## Work item:
Starting at the line below with "Address: string;" and stopping at the line with "[Click here for", please print each line exactly, those two included, and skip every picture.

[Source texts of formatted documents]
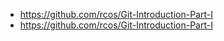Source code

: - https://github.com/rcos/Git-Introduction-Part-I
- https://github.com/rcos/Git-Introduction-Part-I
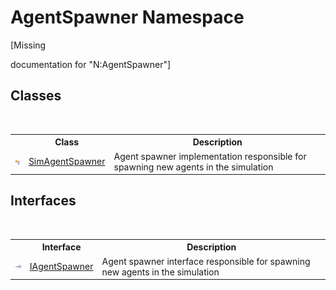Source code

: # AgentSpawner Namespace
 

\[Missing <summary> documentation for "N:AgentSpawner"\]


## Classes
&nbsp;<table><tr><th></th><th>Class</th><th>Description</th></tr><tr><td>![Public class](media/pubclass.gif "Public class")</td><td><a href="e5a76135-9025-e705-27ff-2cd75d8e3e85">SimAgentSpawner</a></td><td>
Agent spawner implementation responsible for spawning new agents in the simulation</td></tr></table>

## Interfaces
&nbsp;<table><tr><th></th><th>Interface</th><th>Description</th></tr><tr><td>![Public interface](media/pubinterface.gif "Public interface")</td><td><a href="36a51ba2-a4e3-5022-e2aa-736d8986e4d0">IAgentSpawner</a></td><td>
Agent spawner interface responsible for spawning new agents in the simulation</td></tr></table>&nbsp;
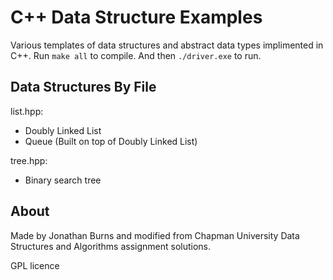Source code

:# C++ Data Structure Examples

Various templates of data structures and abstract data types implimented in C++. Run `make all` to compile. And then `./driver.exe` to run.

## Data Structures By File

list.hpp:
- Doubly Linked List
- Queue (Built on top of Doubly Linked List)

tree.hpp:
- Binary search tree


## About

Made by Jonathan Burns and modified from Chapman University Data Structures and Algorithms assignment solutions.

GPL licence 
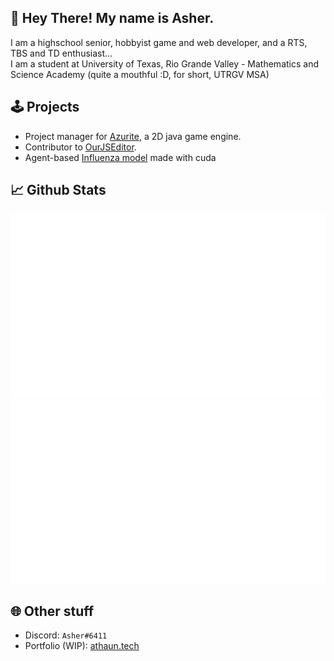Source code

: ## 👋 Hey There! My name is Asher.
I am a highschool senior, hobbyist game and web developer, and a RTS, TBS and TD enthusiast... <br>
I am a student at University of Texas, Rio Grande Valley - Mathematics and Science Academy (quite a mouthful :D, for short, UTRGV MSA)

## 🕹 Projects
* Project manager for [Azurite](https://github.com/Games-With-Gabe-Community/Azurite), a 2D java game engine.
* Contributor to [OurJSEditor](https://github.com/OurJSEditor/OurJSEditor).
* Agent-based [Influenza model](https://github.com/athaun/Cuda-influenza-model) made with cuda

## 📈 Github Stats
![](generated/overview.svg)
![](generated/languages.svg)

## 🌐 Other stuff
* Discord: `Asher#6411`
* Portfolio (WIP): [athaun.tech](https://athaun.tech)
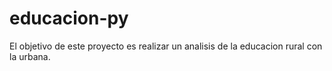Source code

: # educacion-py
El objetivo de este proyecto es realizar un analisis de la educacion rural con la urbana.
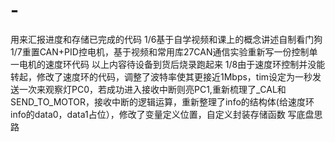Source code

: # -
用来汇报进度和存储已完成的代码
1/6基于自学视频和课上的概念讲述自制看门狗 
1/7重置CAN+PID控电机，基于视频和常用库27CAN通信实验重新写一份控制单一电机的速度环代码
以上内容待设备到货后烧录跑起来
1/8由于速度环控制并没能转起，修改了速度环的代码，调整了波特率使其更接近1Mbps，tim设定为一秒发送一次来观察灯PC0，若成功进入接收中断则亮PC1,重新梳理了_CAL和SEND_TO_MOTOR，接收中断的逻辑运算，重新整理了info的结构体(给速度环info的data0，data1占位），修改了变量定义位置，自定义封装存储函数
写底盘思路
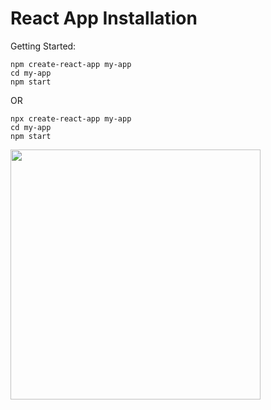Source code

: # React App Installation 

Getting Started:

	npm create-react-app my-app
	cd my-app
	npm start


OR 

	npx create-react-app my-app
	cd my-app
	npm start


<img src="https://cdn.jsdelivr.net/gh/facebook/create-react-app@27b42ac7efa018f2541153ab30d63180f5fa39e0/screencast.svg" width="400">

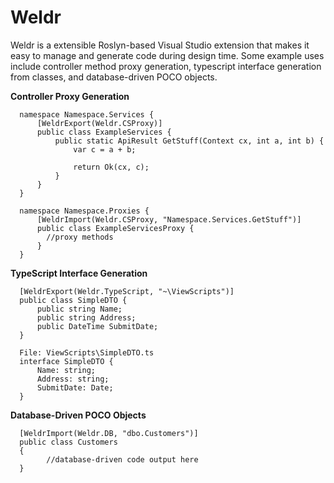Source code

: # Weldr

Weldr is a extensible Roslyn-based Visual Studio extension that makes it easy to manage and generate code during design time. Some example uses include controller method proxy generation, typescript interface generation from classes, and database-driven POCO objects.


**Controller Proxy Generation**

      namespace Namespace.Services {
          [WeldrExport(Weldr.CSProxy)]
          public class ExampleServices {
              public static ApiResult GetStuff(Context cx, int a, int b) {
                  var c = a + b;
      
                  return Ok(cx, c);
              }
          }
      }
      
      namespace Namespace.Proxies { 
          [WeldrImport(Weldr.CSProxy, "Namespace.Services.GetStuff")]
          public class ExampleServicesProxy {
            //proxy methods
          }
      }
      
**TypeScript Interface Generation**

      [WeldrExport(Weldr.TypeScript, "~\ViewScripts")]
      public class SimpleDTO {
          public string Name;
          public string Address;
          public DateTime SubmitDate;
      }
      
      File: ViewScripts\SimpleDTO.ts
      interface SimpleDTO {
          Name: string;
          Address: string;
          SubmitDate: Date;
      }
      
**Database-Driven POCO Objects**

      [WeldrImport(Weldr.DB, "dbo.Customers")]
      public class Customers
      {
            //database-driven code output here
      }
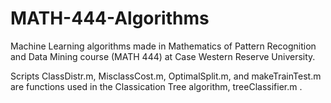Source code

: # MATH-444-Algorithms
Machine Learning algorithms made in Mathematics of Pattern Recognition and Data Mining course (MATH 444) at Case Western Reserve University.

Scripts ClassDistr.m, MisclassCost.m, OptimalSplit.m, and makeTrainTest.m are functions used in the Classication Tree algorithm, treeClassifier.m .
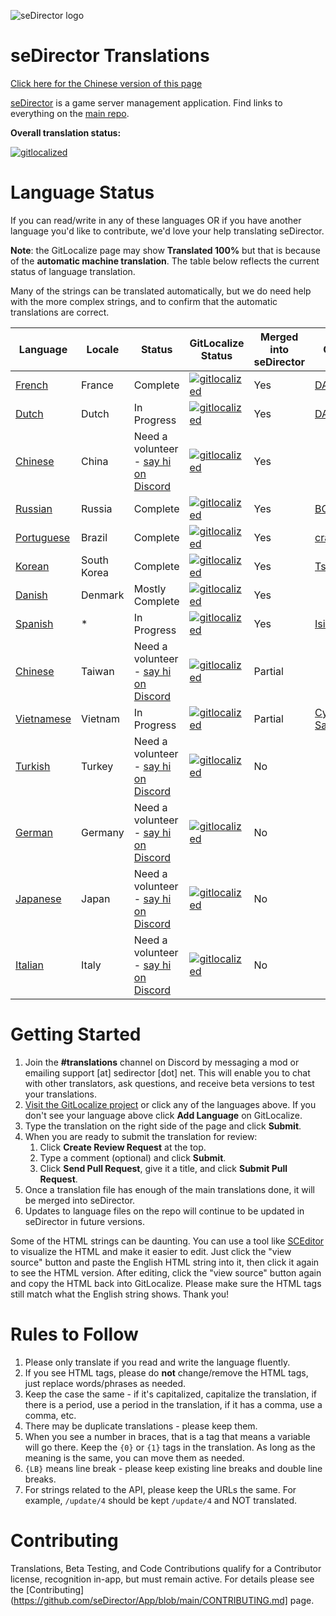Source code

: ![seDirector logo](https://sedirector.net/images/logo.png)

# seDirector Translations

[Click here for the Chinese version of this page](https://github-com.translate.goog/seDirector/Translations?_x_tr_sl=auto&_x_tr_tl=zh-CN&_x_tr_hl=en-US&_x_tr_pto=wapp)

[seDirector](https://sedirector.net) is a game server management application. Find links to everything on the [main repo](https://github.com/seDirector/App).

**Overall translation status:**

[![gitlocalized](https://gitlocalize.com/repo/6994/whole_project/badge.svg)](https://gitlocalize.com/repo/6994/whole_project?utm_source=badge)

# Language Status

If you can read/write in any of these languages OR if you have another language you'd like to contribute, we'd love your help translating seDirector.

**Note**: the GitLocalize page may show **Translated 100%** but that is because of the **automatic machine translation**. The table below reflects the current status of language translation.

Many of the strings can be translated automatically, but we do need help with the more complex strings, and to confirm that the automatic translations are correct.

| Language                                                      | Locale      | Status                                                                 | GitLocalize Status                                                                                                             | Merged into seDirector | Contributors                                              |
| ------------------------------------------------------------- | ----------- | ---------------------------------------------------------------------- | ------------------------------------------------------------------------------------------------------------------------------ | ---------------------- | --------------------------------------------------------- |
| [French](https://gitlocalize.com/repo/6994/fr/en.json)        | France      | Complete                                                               | [![gitlocalized](https://gitlocalize.com/repo/6994/fr/badge.svg)](https://gitlocalize.com/repo/6994/fr?utm_source=badge)       | Yes                    | [DAYBR3AK1999](https://github.com/DAYBR3AK1999)           |
| [Dutch](https://gitlocalize.com/repo/6994/nl/en.json)         | Dutch       | In Progress                                                            | [![gitlocalized](https://gitlocalize.com/repo/6994/nl/badge.svg)](https://gitlocalize.com/repo/6994/nl?utm_source=badge)       | Yes                    | [DAYBR3AK1999](https://github.com/DAYBR3AK1999)           |
| [Chinese](https://gitlocalize.com/repo/6994/zh-CN/en.json)    | China       | Need a volunteer - [say hi on Discord](https://sedirector.net/discord) | [![gitlocalized](https://gitlocalize.com/repo/6994/zh-CN/badge.svg)](https://gitlocalize.com/repo/6994/zh-CN?utm_source=badge) | Yes                    |                                                           |
| [Russian](https://gitlocalize.com/repo/6994/ru/en.json)       | Russia      | Complete                                                               | [![gitlocalized](https://gitlocalize.com/repo/6994/ru/badge.svg)](https://gitlocalize.com/repo/6994/ru?utm_source=badge)       | Yes                    | [BODZy](https://github.com/BODZy)                         |
| [Portuguese](https://gitlocalize.com/repo/6994/pt-BR/en.json) | Brazil      | Complete                                                               | [![gitlocalized](https://gitlocalize.com/repo/6994/pt-BR/badge.svg)](https://gitlocalize.com/repo/6994/pt-BR?utm_source=badge) | Yes                    | [crashzk](https://github.com/crashzk)                     |
| [Korean](https://gitlocalize.com/repo/6994/ko/en.json)        | South Korea | Complete                                                               | [![gitlocalized](https://gitlocalize.com/repo/6994/ko/badge.svg)](https://gitlocalize.com/repo/6994/ko?utm_source=badge)       | Yes                    | [Tsukasa](https://github.com/Tsukasa-Nefren)              |
| [Danish](https://gitlocalize.com/repo/6994/da/en.json)        | Denmark     | Mostly Complete                                                        | [![gitlocalized](https://gitlocalize.com/repo/6994/da/badge.svg)](https://gitlocalize.com/repo/6994/da?utm_source=badge)       | Yes                    |                                                           |
| [Spanish](https://gitlocalize.com/repo/6994/es/en.json)       | \*          | In Progress                                                            | [![gitlocalized](https://gitlocalize.com/repo/6994/es/badge.svg)](https://gitlocalize.com/repo/6994/es?utm_source=badge)       | Yes                    | [IsidroPenh](https://github.com/IsidroPenh)               |
| [Chinese](https://gitlocalize.com/repo/6994/zh-TW/en.json)    | Taiwan      | Need a volunteer - [say hi on Discord](https://sedirector.net/discord) | [![gitlocalized](https://gitlocalize.com/repo/6994/zh-TW/badge.svg)](https://gitlocalize.com/repo/6994/zh-TW?utm_source=badge) | Partial                |                                                           |
| [Vietnamese](https://gitlocalize.com/repo/6994/vi/en.json)    | Vietnam     | In Progress                                                            | [![gitlocalized](https://gitlocalize.com/repo/6994/vi/badge.svg)](https://gitlocalize.com/repo/6994/vi?utm_source=badge)       | Partial                | [Cyber-Samurai-997](https://github.com/Cyber-Samurai-997) |
| [Turkish](https://gitlocalize.com/repo/6994/tr/en.json)       | Turkey      | Need a volunteer - [say hi on Discord](https://sedirector.net/discord) | [![gitlocalized](https://gitlocalize.com/repo/6994/tr/badge.svg)](https://gitlocalize.com/repo/6994/tr?utm_source=badge)       | No                     |                                                           |
| [German](https://gitlocalize.com/repo/6994/de/en.json)        | Germany     | Need a volunteer - [say hi on Discord](https://sedirector.net/discord) | [![gitlocalized](https://gitlocalize.com/repo/6994/de/badge.svg)](https://gitlocalize.com/repo/6994/de?utm_source=badge)       | No                     |                                                           |
| [Japanese](https://gitlocalize.com/repo/6994/ja/en.json)      | Japan       | Need a volunteer - [say hi on Discord](https://sedirector.net/discord) | [![gitlocalized](https://gitlocalize.com/repo/6994/ja/badge.svg)](https://gitlocalize.com/repo/6994/ja?utm_source=badge)       | No                     |                                                           |
| [Italian](https://gitlocalize.com/repo/6994/it/en.json)       | Italy       | Need a volunteer - [say hi on Discord](https://sedirector.net/discord) | [![gitlocalized](https://gitlocalize.com/repo/6994/it/badge.svg)](https://gitlocalize.com/repo/6994/it?utm_source=badge)       | No                     |                                                           |

# Getting Started

1. Join the **#translations** channel on Discord by messaging a mod or emailing support [at] sedirector [dot] net. This will enable you to chat with other translators, ask questions, and receive beta versions to test your translations.
2. [Visit the GitLocalize project](https://gitlocalize.com/repo/6994) or click any of the languages above. If you don't see your language above click **Add Language** on GitLocalize.
3. Type the translation on the right side of the page and click **Submit**.
4. When you are ready to submit the translation for review:
    1. Click **Create Review Request** at the top.
    2. Type a comment (optional) and click **Submit**.
    3. Click **Send Pull Request**, give it a title, and click **Submit Pull Request**.
5. Once a translation file has enough of the main translations done, it will be merged into seDirector.
6. Updates to language files on the repo will continue to be updated in seDirector in future versions.

Some of the HTML strings can be daunting. You can use a tool like <a target="_blank" href="https://www.sceditor.com/">SCEditor</a> to visualize the HTML and make it easier to edit. Just click the "view source" button and paste the English HTML string into it, then click it again to see the HTML version. After editing, click the "view source" button again and copy the HTML back into GitLocalize. Please make sure the HTML tags still match what the English string shows. Thank you!

# Rules to Follow

1.  Please only translate if you read and write the language fluently.
2.  If you see HTML tags, please do **not** change/remove the HTML tags, just replace words/phrases as needed.
3.  Keep the case the same - if it's capitalized, capitalize the translation, if there is a period, use a period in the translation, if it has a comma, use a comma, etc.
4.  There may be duplicate translations - please keep them.
5.  When you see a number in braces, that is a tag that means a variable will go there. Keep the `{0}` or `{1}` tags in the translation. As long as the meaning is the same, you can move them as needed.
6.  `{LB}` means line break - please keep existing line breaks and double line breaks.
7.  For strings related to the API, please keep the URLs the same. For example, `/update/4` should be kept `/update/4` and NOT translated.

# Contributing

Translations, Beta Testing, and Code Contributions qualify for a Contributor license, recognition in-app, but must remain active. For details please see the [Contributing](https://github.com/seDirector/App/blob/main/CONTRIBUTING.md] page.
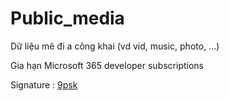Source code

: # Public_media
Dữ liệu mê đi a công khai (vd vid, music, photo, ...)

Gia hạn Microsoft 365 developer subscriptions



Signature :
  <a href="https://j2c.cc/9psk">9psk</a>
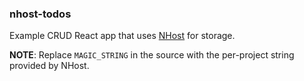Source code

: ### nhost-todos

Example CRUD React app that uses [NHost](https://nhost.io) for storage.

**NOTE**: Replace `MAGIC_STRING` in the source with the per-project string provided by NHost.
 
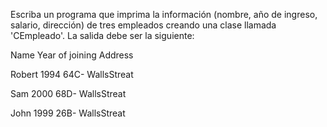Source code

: Escriba un programa que imprima la información (nombre, año de ingreso, salario, dirección) de tres empleados creando una clase llamada 'CEmpleado'. La salida debe ser la siguiente:

Name        Year of joining        Address

Robert        1994        64C- WallsStreat

Sam        2000        68D- WallsStreat

John        1999        26B- WallsStreat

## Response to this task:
          Address: string;
          SubmitDate: Date;
      }
      
**Database-Driven POCO Objects**

      [WeldrImport(Weldr.DB, "dbo.Customers")]
      public class Customers
      {
            //database-driven code output here
      }
Source code

: # MATH-444-Algorithms
Machine Learning algorithms made in Mathematics of Pattern Recognition and Data Mining course (MATH 444) at Case Western Reserve University.

Scripts ClassDistr.m, MisclassCost.m, OptimalSplit.m, and makeTrainTest.m are functions used in the Classication Tree algorithm, treeClassifier.m .
Source code

: ![seDirector logo](https://sedirector.net/images/logo.png)

# seDirector Translations

[Click here for the Chinese version of this page](https://github-com.translate.goog/seDirector/Translations?_x_tr_sl=auto&_x_tr_tl=zh-CN&_x_tr_hl=en-US&_x_tr_pto=wapp)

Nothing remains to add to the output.